- Given records -
• • • •
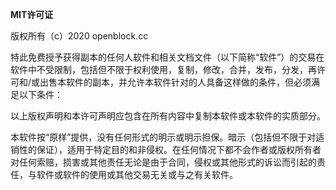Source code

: **MIT许可证**

版权所有（c）2020 openblock.cc

特此免费授予获得副本的任何人软件和相关文档文件（以下简称“软件”）的交易在软件中不受限制，包括但不限于权利使用，复制，修改，合并，发布，分发，再许可和/或出售本软件的副本，并允许本软件针对的人具备这样做的条件，但必须满足以下条件：

以上版权声明和本许可声明应包含在所有内容中复制本软件或本软件的实质部分。

本软件按“原样”提供，没有任何形式的明示或明示担保。暗示（包括但不限于对适销性的保证），适用于特定目的和非侵权。在任何情况下都不会作者或版权所有者对任何索赔，损害或其他责任无论是由于合同，侵权或其他形式的诉讼而引起的责任，与软件或软件的使用或其他交易无关或与之有关软件。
• • • •
- Prompt -
Once you reach the line that contains "特此免费授予获得副本的任何人", print it and every line after it exactly as written, stopping at the last line of the records and adding nothing.

- Reply -
特此免费授予获得副本的任何人软件和相关文档文件（以下简称“软件”）的交易在软件中不受限制，包括但不限于权利使用，复制，修改，合并，发布，分发，再许可和/或出售本软件的副本，并允许本软件针对的人具备这样做的条件，但必须满足以下条件：

以上版权声明和本许可声明应包含在所有内容中复制本软件或本软件的实质部分。

本软件按“原样”提供，没有任何形式的明示或明示担保。暗示（包括但不限于对适销性的保证），适用于特定目的和非侵权。在任何情况下都不会作者或版权所有者对任何索赔，损害或其他责任无论是由于合同，侵权或其他形式的诉讼而引起的责任，与软件或软件的使用或其他交易无关或与之有关软件。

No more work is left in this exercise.